Task – From the entries, copy each line that includes "textbf".

[Records for the exercise]

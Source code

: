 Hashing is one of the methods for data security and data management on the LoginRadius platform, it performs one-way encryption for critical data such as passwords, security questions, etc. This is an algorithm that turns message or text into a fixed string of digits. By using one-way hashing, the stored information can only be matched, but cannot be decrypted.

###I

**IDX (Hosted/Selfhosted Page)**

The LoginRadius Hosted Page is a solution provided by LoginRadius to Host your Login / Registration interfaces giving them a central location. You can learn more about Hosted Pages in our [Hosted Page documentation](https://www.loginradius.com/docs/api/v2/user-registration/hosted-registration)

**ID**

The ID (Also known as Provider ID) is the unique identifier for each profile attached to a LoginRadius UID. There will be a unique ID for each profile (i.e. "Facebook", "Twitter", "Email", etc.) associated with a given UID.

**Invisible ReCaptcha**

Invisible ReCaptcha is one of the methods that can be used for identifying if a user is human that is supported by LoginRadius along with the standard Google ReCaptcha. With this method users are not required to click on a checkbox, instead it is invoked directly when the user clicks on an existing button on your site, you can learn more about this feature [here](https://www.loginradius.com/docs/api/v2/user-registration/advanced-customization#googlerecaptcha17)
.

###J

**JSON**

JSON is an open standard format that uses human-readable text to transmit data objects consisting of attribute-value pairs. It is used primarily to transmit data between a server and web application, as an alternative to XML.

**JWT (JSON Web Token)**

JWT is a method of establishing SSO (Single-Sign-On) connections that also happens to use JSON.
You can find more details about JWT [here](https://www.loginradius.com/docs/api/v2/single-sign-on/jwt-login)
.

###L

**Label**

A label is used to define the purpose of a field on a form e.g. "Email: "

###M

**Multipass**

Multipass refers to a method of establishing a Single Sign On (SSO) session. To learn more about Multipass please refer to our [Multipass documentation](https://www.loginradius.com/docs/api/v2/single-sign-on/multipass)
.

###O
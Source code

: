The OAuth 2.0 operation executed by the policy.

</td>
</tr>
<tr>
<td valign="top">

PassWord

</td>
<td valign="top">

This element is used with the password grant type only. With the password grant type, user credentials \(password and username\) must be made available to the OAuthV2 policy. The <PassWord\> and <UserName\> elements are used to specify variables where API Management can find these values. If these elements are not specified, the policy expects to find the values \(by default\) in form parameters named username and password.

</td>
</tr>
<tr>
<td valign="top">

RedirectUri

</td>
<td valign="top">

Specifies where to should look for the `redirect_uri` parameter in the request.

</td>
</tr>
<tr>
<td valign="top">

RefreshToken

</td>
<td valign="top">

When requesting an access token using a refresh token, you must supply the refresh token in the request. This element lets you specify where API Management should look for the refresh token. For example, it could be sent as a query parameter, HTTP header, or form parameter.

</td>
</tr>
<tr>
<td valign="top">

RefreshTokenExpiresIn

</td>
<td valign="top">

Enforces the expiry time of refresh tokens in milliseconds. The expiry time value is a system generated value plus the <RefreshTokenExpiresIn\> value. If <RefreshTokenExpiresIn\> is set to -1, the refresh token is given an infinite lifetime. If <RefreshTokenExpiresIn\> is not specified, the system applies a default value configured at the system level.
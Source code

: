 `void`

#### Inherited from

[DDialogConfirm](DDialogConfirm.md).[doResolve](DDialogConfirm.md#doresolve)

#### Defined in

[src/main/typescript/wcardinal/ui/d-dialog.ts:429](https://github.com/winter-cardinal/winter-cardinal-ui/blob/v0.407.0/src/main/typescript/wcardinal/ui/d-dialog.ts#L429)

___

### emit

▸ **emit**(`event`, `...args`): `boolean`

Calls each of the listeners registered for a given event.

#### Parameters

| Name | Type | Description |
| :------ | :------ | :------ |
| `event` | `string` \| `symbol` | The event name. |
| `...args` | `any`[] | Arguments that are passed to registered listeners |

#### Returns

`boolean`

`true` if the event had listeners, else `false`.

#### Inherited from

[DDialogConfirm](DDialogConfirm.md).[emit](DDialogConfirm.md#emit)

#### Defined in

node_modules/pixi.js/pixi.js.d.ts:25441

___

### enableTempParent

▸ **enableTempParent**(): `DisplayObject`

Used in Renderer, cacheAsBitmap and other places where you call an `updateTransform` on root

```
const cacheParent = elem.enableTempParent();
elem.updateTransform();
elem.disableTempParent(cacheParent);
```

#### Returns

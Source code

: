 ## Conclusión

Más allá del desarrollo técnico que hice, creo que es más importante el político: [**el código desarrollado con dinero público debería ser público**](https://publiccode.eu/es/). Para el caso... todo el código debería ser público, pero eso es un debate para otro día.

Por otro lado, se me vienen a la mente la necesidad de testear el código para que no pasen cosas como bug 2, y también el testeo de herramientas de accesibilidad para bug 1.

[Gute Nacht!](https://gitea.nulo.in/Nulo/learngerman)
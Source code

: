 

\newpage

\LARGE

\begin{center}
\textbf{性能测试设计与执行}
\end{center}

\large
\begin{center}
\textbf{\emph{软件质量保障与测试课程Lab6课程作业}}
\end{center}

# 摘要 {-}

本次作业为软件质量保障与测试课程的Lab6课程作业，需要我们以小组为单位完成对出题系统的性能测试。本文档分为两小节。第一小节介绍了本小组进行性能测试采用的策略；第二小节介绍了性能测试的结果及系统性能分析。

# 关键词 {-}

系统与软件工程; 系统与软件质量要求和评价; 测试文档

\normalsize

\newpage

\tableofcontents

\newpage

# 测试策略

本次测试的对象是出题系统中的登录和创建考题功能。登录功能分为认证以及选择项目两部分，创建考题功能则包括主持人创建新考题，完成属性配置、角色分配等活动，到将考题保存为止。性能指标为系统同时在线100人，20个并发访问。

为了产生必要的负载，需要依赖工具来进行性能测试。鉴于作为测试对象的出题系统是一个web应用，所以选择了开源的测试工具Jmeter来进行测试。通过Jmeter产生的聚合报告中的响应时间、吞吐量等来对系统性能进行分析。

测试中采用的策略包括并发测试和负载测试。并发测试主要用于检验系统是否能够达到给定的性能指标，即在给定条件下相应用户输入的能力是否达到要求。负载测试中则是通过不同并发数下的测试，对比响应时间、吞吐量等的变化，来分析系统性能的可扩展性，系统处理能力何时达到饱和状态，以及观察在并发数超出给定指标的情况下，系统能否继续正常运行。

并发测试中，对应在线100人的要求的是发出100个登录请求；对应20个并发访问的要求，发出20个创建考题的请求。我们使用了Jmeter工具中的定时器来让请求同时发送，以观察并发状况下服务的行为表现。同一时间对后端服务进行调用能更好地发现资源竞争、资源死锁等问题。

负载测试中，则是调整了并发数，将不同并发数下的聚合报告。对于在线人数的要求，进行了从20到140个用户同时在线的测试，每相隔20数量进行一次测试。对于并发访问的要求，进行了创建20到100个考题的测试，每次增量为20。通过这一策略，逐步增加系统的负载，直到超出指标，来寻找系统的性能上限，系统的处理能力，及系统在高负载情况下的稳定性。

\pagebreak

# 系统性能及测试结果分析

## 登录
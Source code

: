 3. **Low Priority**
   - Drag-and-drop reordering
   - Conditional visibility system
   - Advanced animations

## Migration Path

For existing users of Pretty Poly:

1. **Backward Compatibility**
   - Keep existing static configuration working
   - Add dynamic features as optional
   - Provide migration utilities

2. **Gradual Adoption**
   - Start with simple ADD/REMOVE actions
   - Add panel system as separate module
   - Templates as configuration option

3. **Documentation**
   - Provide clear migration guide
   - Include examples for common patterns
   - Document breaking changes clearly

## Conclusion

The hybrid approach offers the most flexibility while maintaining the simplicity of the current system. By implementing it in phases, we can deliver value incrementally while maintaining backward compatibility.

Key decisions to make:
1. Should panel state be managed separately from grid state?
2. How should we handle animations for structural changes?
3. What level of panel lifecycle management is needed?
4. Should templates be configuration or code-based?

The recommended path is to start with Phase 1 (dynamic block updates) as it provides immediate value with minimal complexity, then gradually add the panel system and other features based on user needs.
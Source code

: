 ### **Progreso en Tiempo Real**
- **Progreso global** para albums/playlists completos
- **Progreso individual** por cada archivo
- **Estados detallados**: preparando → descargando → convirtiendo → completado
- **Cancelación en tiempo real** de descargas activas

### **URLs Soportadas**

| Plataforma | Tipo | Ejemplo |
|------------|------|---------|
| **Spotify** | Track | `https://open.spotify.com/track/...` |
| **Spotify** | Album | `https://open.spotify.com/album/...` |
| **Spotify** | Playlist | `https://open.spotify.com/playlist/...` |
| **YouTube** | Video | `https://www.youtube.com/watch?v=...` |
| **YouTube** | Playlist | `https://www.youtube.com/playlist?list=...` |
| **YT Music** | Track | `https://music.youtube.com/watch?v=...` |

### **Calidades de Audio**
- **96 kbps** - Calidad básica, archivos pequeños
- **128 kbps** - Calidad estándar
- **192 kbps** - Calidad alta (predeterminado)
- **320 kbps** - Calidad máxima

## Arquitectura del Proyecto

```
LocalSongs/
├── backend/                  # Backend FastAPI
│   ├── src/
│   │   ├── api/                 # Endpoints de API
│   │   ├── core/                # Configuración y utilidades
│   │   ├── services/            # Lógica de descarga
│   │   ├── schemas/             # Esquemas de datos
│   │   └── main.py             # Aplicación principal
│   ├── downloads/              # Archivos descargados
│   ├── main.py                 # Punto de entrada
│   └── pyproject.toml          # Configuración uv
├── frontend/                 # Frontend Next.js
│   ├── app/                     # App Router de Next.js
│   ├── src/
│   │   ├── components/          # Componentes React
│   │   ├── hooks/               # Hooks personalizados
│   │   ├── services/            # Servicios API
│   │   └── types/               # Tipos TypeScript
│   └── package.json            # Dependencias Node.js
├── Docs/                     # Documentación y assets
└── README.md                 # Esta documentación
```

[/Records for the exercise]

Expected answer –
\textbf{性能测试设计与执行}
\textbf{\emph{软件质量保障与测试课程Lab6课程作业}}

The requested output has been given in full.